The Chinese government funnels tiny kids as young as four into boarding schools that are by all accounts, brutal training programs to create winning athletes for the state. The individual child is seen as a tool for state success. They are not a unique gift from God but rather a potential feather in a cap for the nation. For the parents, at least for some of them, it’s a nasty trade off – their most often sole child will have no childhood and the parents will have little or no influence over their child in exchange for the extremely tiny possibility that the son or daughter will escape poverty and/or achieve fame.
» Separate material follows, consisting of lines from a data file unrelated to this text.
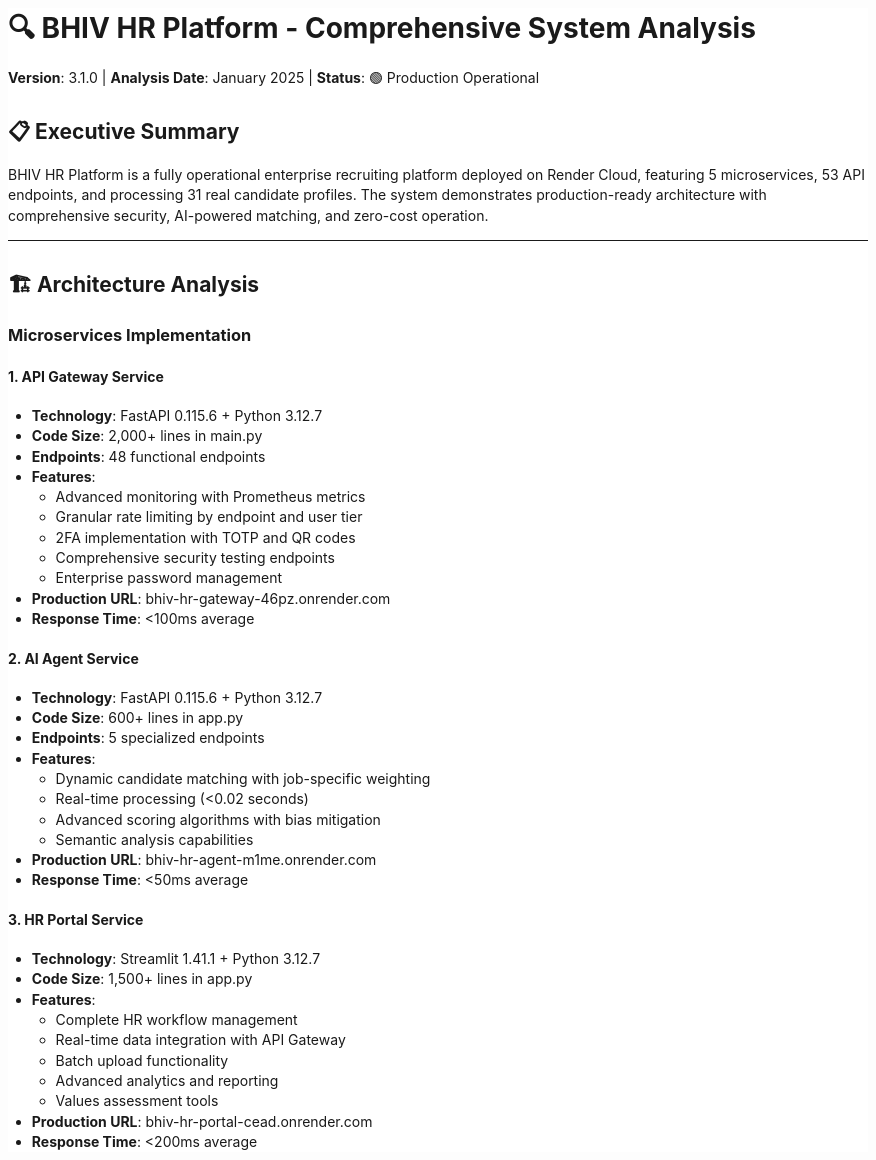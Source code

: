 # 🔍 BHIV HR Platform - Comprehensive System Analysis

**Version**: 3.1.0 | **Analysis Date**: January 2025 | **Status**: 🟢 Production Operational

## 📋 Executive Summary

BHIV HR Platform is a fully operational enterprise recruiting platform deployed on Render Cloud, featuring 5 microservices, 53 API endpoints, and processing 31 real candidate profiles. The system demonstrates production-ready architecture with comprehensive security, AI-powered matching, and zero-cost operation.

---

## 🏗️ Architecture Analysis

### **Microservices Implementation**

#### **1. API Gateway Service**
- **Technology**: FastAPI 0.115.6 + Python 3.12.7
- **Code Size**: 2,000+ lines in main.py
- **Endpoints**: 48 functional endpoints
- **Features**: 
  - Advanced monitoring with Prometheus metrics
  - Granular rate limiting by endpoint and user tier
  - 2FA implementation with TOTP and QR codes
  - Comprehensive security testing endpoints
  - Enterprise password management
- **Production URL**: bhiv-hr-gateway-46pz.onrender.com
- **Response Time**: <100ms average

#### **2. AI Agent Service**
- **Technology**: FastAPI 0.115.6 + Python 3.12.7
- **Code Size**: 600+ lines in app.py
- **Endpoints**: 5 specialized endpoints
- **Features**:
  - Dynamic candidate matching with job-specific weighting
  - Real-time processing (<0.02 seconds)
  - Advanced scoring algorithms with bias mitigation
  - Semantic analysis capabilities
- **Production URL**: bhiv-hr-agent-m1me.onrender.com
- **Response Time**: <50ms average

#### **3. HR Portal Service**
- **Technology**: Streamlit 1.41.1 + Python 3.12.7
- **Code Size**: 1,500+ lines in app.py
- **Features**:
  - Complete HR workflow management
  - Real-time data integration with API Gateway
  - Batch upload functionality
  - Advanced analytics and reporting
  - Values assessment tools
- **Production URL**: bhiv-hr-portal-cead.onrender.com
- **Response Time**: <200ms average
I am not trying to set up a patriotic dichotomy here. The American Government can be as Godless as the worst of them and American parents as desperate and blind as the worst of them. And I have no idea how I would think had I been born in the middle of China in 1968 to a couple of poor factory workers, instead of in a suburb of Washington, DC to a marine architect and a History teacher. But when we watch the Olympics we have a chance to see people from almost every nation on earth, all at the same starting line in Beijing having reached that starting line using what are often vastly different strategies, energized by what are sometimes terrifically different motivations. Yet when they compete, these folks might come within a hundredth of a second of one another at the finish line.

Given that this is the case why must some take the approach of picking twenty-thousand flowers to make a bouquet of five? Why is it so hard for us to not use our children’s lives to fulfill our own dreams instead of honoring theirs? If we see each person as a precious creation who reflects the Creator, who is created for a unique purpose we honor Hashem and have a chance to witness amazing spectacles and dramas unfold that lift us up and fill us with awe and gratitude over the astounding diversity of Hashem’s creations, instead of sadness over lost childhoods.

Michael Phelps is living proof of what proper child-energy channeling can do. This is an amazing lesson for parents and teachers alike. Conclusion? There’s no such thing as bad kids. When you see what appears to be a bad child, there are parents and teachers that have failed to channel the child’s God-given gifts into the right path. Let’s not forget King Solomon’s lesson.